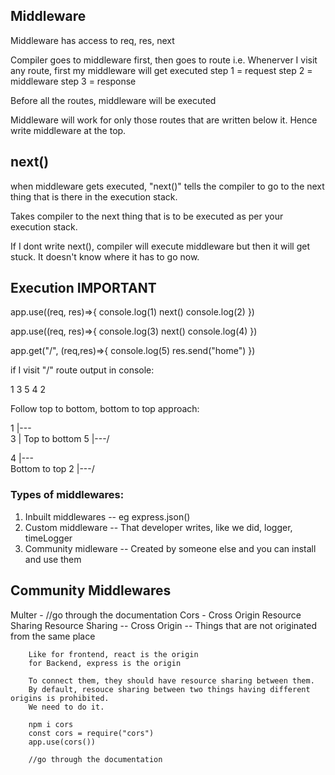 ## Middleware
Middleware has access to req, res, next

Compiler goes to middleware first, then goes to route
i.e. Whenerver I visit any route, first my middleware will get executed
step 1 = request
step 2 = middleware
step 3 = response

Before all the routes, middleware will be executed

Middleware will work for only those routes that are written below it.
Hence write middleware at the top.

## next()
when middleware gets executed, "next()" tells the compiler to go to the next thing that is there in the execution stack.

Takes compiler to the next thing that is to be executed as per your execution stack.

If I dont write next(), compiler will execute middleware but then it will get stuck. It doesn't know where it has to go now.

## Execution   IMPORTANT

app.use((req, res)=>{
    console.log(1)
    next()
    console.log(2)
})

app.use((req, res)=>{
    console.log(3)
    next()
    console.log(4)
})

app.get("/", (req,res)=>{
    console.log(5)
    res.send("home")
})

if I visit "/" route
output in console:

1
3
5
4
2


Follow top to bottom, bottom to top approach:

1 |---\
3 |   Top to bottom
5 |---/

4 |---\
        Bottom to top
2 |---/


### Types of middlewares:
 1. Inbuilt middlewares -- eg express.json()
 2. Custom middleware  -- That developer writes, like we did, logger, timeLogger 
 3. Community midleware -- Created by someone else and you can install and use them

## Community Middlewares
 Multer -  //go through the documentation
 Cors - Cross Origin Resource Sharing
        Resource Sharing -- 
        Cross Origin -- Things that are not originated from the same place

        Like for frontend, react is the origin
        for Backend, express is the origin

        To connect them, they should have resource sharing between them.
        By default, resouce sharing between two things having different origins is prohibited.
        We need to do it.

        npm i cors
        const cors = require("cors")
        app.use(cors())

        //go through the documentation


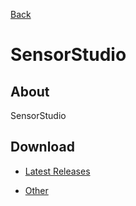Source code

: [Back](../)

# SensorStudio

## About

SensorStudio

## Download

- [Latest Releases](https://github.com/moton-03/SensorStudio/releases/latest)

- [Other](https://github.com/moton-03/SensorStudio/releases)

ASSIGNMENT = Search the data above for the string "documentation" and return every line that has it.

RESPONSE TO THIS EXERCISE =
 Multer -  //go through the documentation
        //go through the documentation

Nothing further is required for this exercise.